The gangly youth nodded. “Yeah, like, I saw this documentary on Charles Manson. They said he had what they called ‘indescribable power’ over his family of followers, and they saw him as the modern-day messiah. He had to be pretty smart to manipulate all those people into killing other people for him, don’t you think?”

“Yes,” replied Verraday, “Charles Manson is so smart that he’s spent approximately eighty-seven percent of his adult life in jail. He got caught within three months of ordering people to kill for him and won’t be eligible for parole until he’s ninety-two. He didn’t even get the house address right. He didn’t make any significant income off his criminal activities nor did he wield any real power, except over a handful of social misfits and certain areas of the media that benefitted from peddling his story. For the record, his IQ is reportedly one hundred and nine—slightly above average, but not exactly rocket scientist material. I would wager most of the people in this room would score at least that high on an IQ test. Not everyone, but most.”

There were scattered giggles in the room. The other students were as sick of Koller as Verraday was. But Koller showed no signs of giving up.

“But don’t you think he must have had something going for him to persuade people to kill for him?”

“Yes. What he had going for him is that he is a psychopath who, because of his neurology, is incapable of feeling emotional empathy for other people. He used techniques he read in a book by Dale Carnegie called How to Win Friends and Influence People. But his shtick didn’t work on most well-adjusted human beings. The members of his so-called ‘family’ were unbalanced and emotionally vulnerable. You don’t have to be a genius to influence weak people. You just need to be completely unscrupulous. Gary Ridgway, a.k.a. the Green River Murderer, killed forty-nine women right here in Washington. He had an IQ of eighty-four. That’s only five points above what’s considered impaired. I wouldn’t have trusted him to rotate my tires. Richard Macek was a serial killer from Illinois. Along with raping and killing his victims, he liked to bite them while in a state of sexual frenzy, so not a particularly rational behavior. He bit his victims so hard that he left distinctive wounds all over their bodies. When he finally realized that the marks he left would enable police to identify him, he took the rather extreme precaution of having all his teeth pulled out and replaced with dentures so the bite marks couldn’t be matched to him. In my book, yanking out your teeth is a long way to go just to indulge a momentary impulse and definitely not indicative of high intelligence. My point is that it’s not superior intellect that gives psychopaths power over other people. What gives psychopaths power is that they don’t have feelings for the people they hurt, and they don’t play by the same rules as the rest of us.”

Koller still wasn’t done. “But then doesn’t that make them more successful than other people from an evolutionary standpoint?”

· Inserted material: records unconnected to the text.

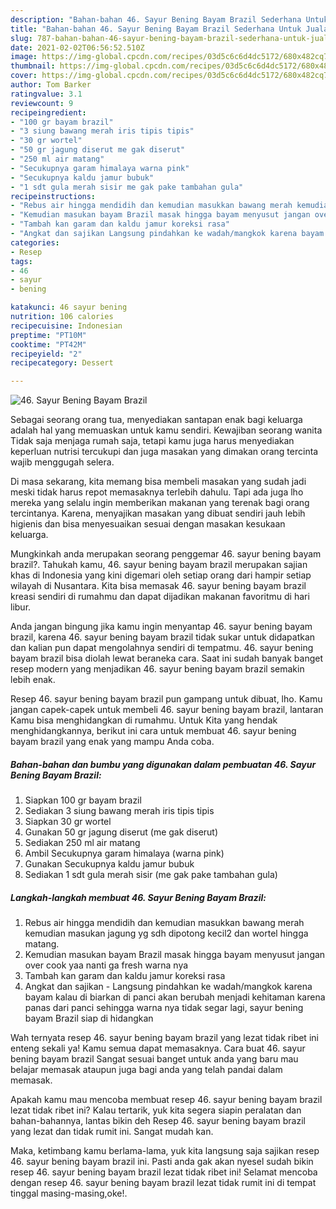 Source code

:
 ```yaml
---
description: "Bahan-bahan 46. Sayur Bening Bayam Brazil Sederhana Untuk Jualan"
title: "Bahan-bahan 46. Sayur Bening Bayam Brazil Sederhana Untuk Jualan"
slug: 787-bahan-bahan-46-sayur-bening-bayam-brazil-sederhana-untuk-jualan
date: 2021-02-02T06:56:52.510Z
image: https://img-global.cpcdn.com/recipes/03d5c6c6d4dc5172/680x482cq70/46-sayur-bening-bayam-brazil-foto-resep-utama.jpg
thumbnail: https://img-global.cpcdn.com/recipes/03d5c6c6d4dc5172/680x482cq70/46-sayur-bening-bayam-brazil-foto-resep-utama.jpg
cover: https://img-global.cpcdn.com/recipes/03d5c6c6d4dc5172/680x482cq70/46-sayur-bening-bayam-brazil-foto-resep-utama.jpg
author: Tom Barker
ratingvalue: 3.1
reviewcount: 9
recipeingredient:
- "100 gr bayam brazil"
- "3 siung bawang merah iris tipis tipis"
- "30 gr wortel"
- "50 gr jagung diserut me gak diserut"
- "250 ml air matang"
- "Secukupnya garam himalaya warna pink"
- "Secukupnya kaldu jamur bubuk"
- "1 sdt gula merah sisir me gak pake tambahan gula"
recipeinstructions:
- "Rebus air hingga mendidih dan kemudian masukkan bawang merah kemudian masukan jagung yg sdh dipotong kecil2 dan wortel hingga matang."
- "Kemudian masukan bayam Brazil masak hingga bayam menyusut jangan over cook yaa nanti ga fresh warna nya"
- "Tambah kan garam dan kaldu jamur koreksi rasa"
- "Angkat dan sajikan Langsung pindahkan ke wadah/mangkok karena bayam kalau di biarkan di panci akan berubah menjadi kehitaman karena panas dari panci sehingga warna nya tidak segar lagi, sayur bening bayam Brazil siap di hidangkan"
categories:
- Resep
tags:
- 46
- sayur
- bening

katakunci: 46 sayur bening 
nutrition: 106 calories
recipecuisine: Indonesian
preptime: "PT10M"
cooktime: "PT42M"
recipeyield: "2"
recipecategory: Dessert

---
```



![46. Sayur Bening Bayam Brazil](https://img-global.cpcdn.com/recipes/03d5c6c6d4dc5172/680x482cq70/46-sayur-bening-bayam-brazil-foto-resep-utama.jpg)

Sebagai seorang orang tua, menyediakan santapan enak bagi keluarga adalah hal yang memuaskan untuk kamu sendiri. Kewajiban seorang  wanita Tidak saja menjaga rumah saja, tetapi kamu juga harus menyediakan keperluan nutrisi tercukupi dan juga masakan yang dimakan orang tercinta wajib menggugah selera.

Di masa  sekarang, kita memang bisa membeli masakan yang sudah jadi meski tidak harus repot memasaknya terlebih dahulu. Tapi ada juga lho mereka yang selalu ingin memberikan makanan yang terenak bagi orang tercintanya. Karena, menyajikan masakan yang dibuat sendiri jauh lebih higienis dan bisa menyesuaikan sesuai dengan masakan kesukaan keluarga. 



Mungkinkah anda merupakan seorang penggemar 46. sayur bening bayam brazil?. Tahukah kamu, 46. sayur bening bayam brazil merupakan sajian khas di Indonesia yang kini digemari oleh setiap orang dari hampir setiap wilayah di Nusantara. Kita bisa memasak 46. sayur bening bayam brazil kreasi sendiri di rumahmu dan dapat dijadikan makanan favoritmu di hari libur.

Anda jangan bingung jika kamu ingin menyantap 46. sayur bening bayam brazil, karena 46. sayur bening bayam brazil tidak sukar untuk didapatkan dan kalian pun dapat mengolahnya sendiri di tempatmu. 46. sayur bening bayam brazil bisa diolah lewat beraneka cara. Saat ini sudah banyak banget resep modern yang menjadikan 46. sayur bening bayam brazil semakin lebih enak.

Resep 46. sayur bening bayam brazil pun gampang untuk dibuat, lho. Kamu jangan capek-capek untuk membeli 46. sayur bening bayam brazil, lantaran Kamu bisa menghidangkan di rumahmu. Untuk Kita yang hendak menghidangkannya, berikut ini cara untuk membuat 46. sayur bening bayam brazil yang enak yang mampu Anda coba.

<!--inarticleads1-->

##### Bahan-bahan dan bumbu yang digunakan dalam pembuatan 46. Sayur Bening Bayam Brazil:

1. Siapkan 100 gr bayam brazil
1. Sediakan 3 siung bawang merah iris tipis tipis
1. Siapkan 30 gr wortel
1. Gunakan 50 gr jagung diserut (me gak diserut)
1. Sediakan 250 ml air matang
1. Ambil Secukupnya garam himalaya (warna pink)
1. Gunakan Secukupnya kaldu jamur bubuk
1. Sediakan 1 sdt gula merah sisir (me gak pake tambahan gula)




<!--inarticleads2-->

##### Langkah-langkah membuat 46. Sayur Bening Bayam Brazil:

1. Rebus air hingga mendidih dan kemudian masukkan bawang merah kemudian masukan jagung yg sdh dipotong kecil2 dan wortel hingga matang.
1. Kemudian masukan bayam Brazil masak hingga bayam menyusut jangan over cook yaa nanti ga fresh warna nya
1. Tambah kan garam dan kaldu jamur koreksi rasa
1. Angkat dan sajikan - Langsung pindahkan ke wadah/mangkok karena bayam kalau di biarkan di panci akan berubah menjadi kehitaman karena panas dari panci sehingga warna nya tidak segar lagi, sayur bening bayam Brazil siap di hidangkan




Wah ternyata resep 46. sayur bening bayam brazil yang lezat tidak ribet ini enteng sekali ya! Kamu semua dapat memasaknya. Cara buat 46. sayur bening bayam brazil Sangat sesuai banget untuk anda yang baru mau belajar memasak ataupun juga bagi anda yang telah pandai dalam memasak.

Apakah kamu mau mencoba membuat resep 46. sayur bening bayam brazil lezat tidak ribet ini? Kalau tertarik, yuk kita segera siapin peralatan dan bahan-bahannya, lantas bikin deh Resep 46. sayur bening bayam brazil yang lezat dan tidak rumit ini. Sangat mudah kan. 

Maka, ketimbang kamu berlama-lama, yuk kita langsung saja sajikan resep 46. sayur bening bayam brazil ini. Pasti anda gak akan nyesel sudah bikin resep 46. sayur bening bayam brazil lezat tidak ribet ini! Selamat mencoba dengan resep 46. sayur bening bayam brazil lezat tidak rumit ini di tempat tinggal masing-masing,oke!.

“That’s a common impression perpetuated by some media,” said Verraday. “In reality, yes, certain psychopaths do extremely well because they’re intelligent enough to make it work for them. But they’re not killers. At least not directly. They might run a hedge fund, for example, and buy the rights to a lifesaving drug and jack up the price by twelve hundred percent to increase profits and share value. People who then can’t afford the drug might die as a result. But no one will call the hedge fund manager a serial killer. In fact, they’ll say he’s a genius and give him a two-million-dollar bonus. Or he might be the CEO of a company that closes down manufacturing operations here, throwing thousands of Americans out of work. Then he exports the jobs to China, where people who live under a brutal totalitarian regime are forced to work seventy-hour weeks for two hundred dollars a month. So many workers there kill themselves that they have to put up suicide nets around the factories. But we don’t call that guy a serial killer either, do we? No, we give him a multimillion-dollar bonus too. Now that’s a successful psychopath. Not some loser who has to have his teeth pulled out because he couldn’t control his impulse to strangle someone and bite them in the ass.”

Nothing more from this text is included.